Anyhow, one part of this book to which I did look forward was the Indiana part. I knew from my fifth grade Indiana history section that William Henry Harrison was the first governor of Indiana, and the first Hoosier elected president. At least I could learn a little about the origins of my state.
Turns out that the origins of my state are pretty embarrassing. When WHH took the reins, the Indiana Territory was in the midst of internal and external debate as to whether slavery would be allowed. Article VI of the Northwest Ordinance had seemingly resolved this issue. It stated that all slavery was banned north of the Ohio river. However, WHH chose to interpret the ordinance liberally, as to merely outlaw all new slavery. In fact, "his first major public initiative as governor was to bring more slaves to the area." Then, to be sure, he suspended Article VI for 10 years. All of this in the face of popular opposition. This policy of deliberate ambiguity began a long period of Indianan indecision on the slavery issue that was not fully resolved until the state opted to take the Union side in the Civil War.
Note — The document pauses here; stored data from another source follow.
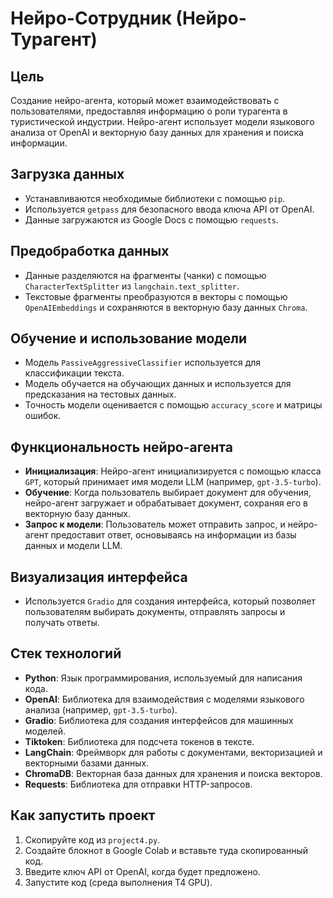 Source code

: # Нейро-Сотрудник (Нейро-Турагент)

## Цель

Создание нейро-агента, который может взаимодействовать с пользователями, предоставляя информацию о роли турагента в туристической индустрии. Нейро-агент использует модели языкового анализа от OpenAI и векторную базу данных для хранения и поиска информации.

## Загрузка данных

- Устанавливаются необходимые библиотеки с помощью `pip`.
- Используется `getpass` для безопасного ввода ключа API от OpenAI.
- Данные загружаются из Google Docs с помощью `requests`.

## Предобработка данных

- Данные разделяются на фрагменты (чанки) с помощью `CharacterTextSplitter` из `langchain.text_splitter`.
- Текстовые фрагменты преобразуются в векторы с помощью `OpenAIEmbeddings` и сохраняются в векторную базу данных `Chroma`.

## Обучение и использование модели

- Модель `PassiveAggressiveClassifier` используется для классификации текста.
- Модель обучается на обучающих данных и используется для предсказания на тестовых данных.
- Точность модели оценивается с помощью `accuracy_score` и матрицы ошибок.

## Функциональность нейро-агента

- **Инициализация**: Нейро-агент инициализируется с помощью класса `GPT`, который принимает имя модели LLM (например, `gpt-3.5-turbo`).
- **Обучение**: Когда пользователь выбирает документ для обучения, нейро-агент загружает и обрабатывает документ, сохраняя его в векторную базу данных.
- **Запрос к модели**: Пользователь может отправить запрос, и нейро-агент предоставит ответ, основываясь на информации из базы данных и модели LLM.

## Визуализация интерфейса

- Используется `Gradio` для создания интерфейса, который позволяет пользователям выбирать документы, отправлять запросы и получать ответы.

## Стек технологий

- **Python**: Язык программирования, используемый для написания кода.
- **OpenAI**: Библиотека для взаимодействия с моделями языкового анализа (например, `gpt-3.5-turbo`).
- **Gradio**: Библиотека для создания интерфейсов для машинных моделей.
- **Tiktoken**: Библиотека для подсчета токенов в тексте.
- **LangChain**: Фреймворк для работы с документами, векторизацией и векторными базами данных.
- **ChromaDB**: Векторная база данных для хранения и поиска векторов.
- **Requests**: Библиотека для отправки HTTP-запросов.

## Как запустить проект

1. Скопируйте код из `project4.py`.
2. Создайте блокнот в Google Colab и вставьте туда скопированный код.
3. Введите ключ API от OpenAI, когда будет предложено.
4. Запустите код (среда выполнения T4 GPU).
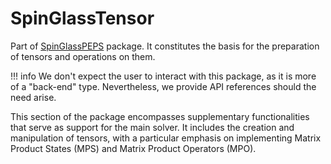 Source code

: # SpinGlassTensor

Part of [SpinGlassPEPS](https://github.com/euro-hpc-pl/SpinGlassPEPS.jl) package. It constitutes the basis for the preparation of tensors and operations on them.

!!! info
    We don't expect the user to interact with this package, as it is more of a "back-end" type. Nevertheless, we provide API references should the need arise.

This section of the package encompasses supplementary functionalities that serve as support for the main solver. It includes the creation and manipulation of tensors, with a particular emphasis on implementing Matrix Product States (MPS) and Matrix Product Operators (MPO).  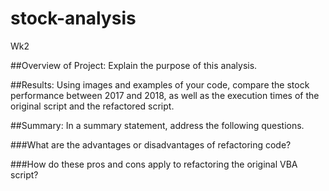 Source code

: # stock-analysis
Wk2

##Overview of Project: Explain the purpose of this analysis.

##Results: Using images and examples of your code, compare the stock performance between 2017 and 2018, as well as the execution times of the original script and the refactored script.

##Summary: In a summary statement, address the following questions.

###What are the advantages or disadvantages of refactoring code?

###How do these pros and cons apply to refactoring the original VBA script?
By the time I got to the Indiana chapter, though, I knew what to expect. By that time, WHH had already spent 3 years as the devil perched atop President Jefferson's shoulder. Thomas Jefferson's contradiction as a freedom-promoting slavery propagator has been well-covered, not least in this blog. And it has always been something of a mystery to me how a President could enforce laws he so fervently believed to be unjust. Owens explains it like this: "While Jefferson's distaste for slavery in the abstract prevented him from encouraging its spread, a lack of moral courage prevented him from decisively discouraging it."
WHH had no such reservations, and actively encouraged slavery's spread in the Indiana Territory. Most troubling is that his motivation appears to have been at least partly personal. WHH, you see, had always been very self-conscious about his less-than-aristocratic upbringing. And he was constantly compensating by acquiring more land, more power. "He needed to openly display not only his worth but his power as well," Owens tells us, and "[f]or the society into which he was born, to be a man of note was to have control over others . . . being a master to slaves."
With this guy as our first governor, it is miraculous that Indiana eventually produced such national treasures as Kurt Vonnegut, James Dean, and the Butler Bulldogs. I will hold out more hope for the biography of Indiana's second President, Dan Quayle.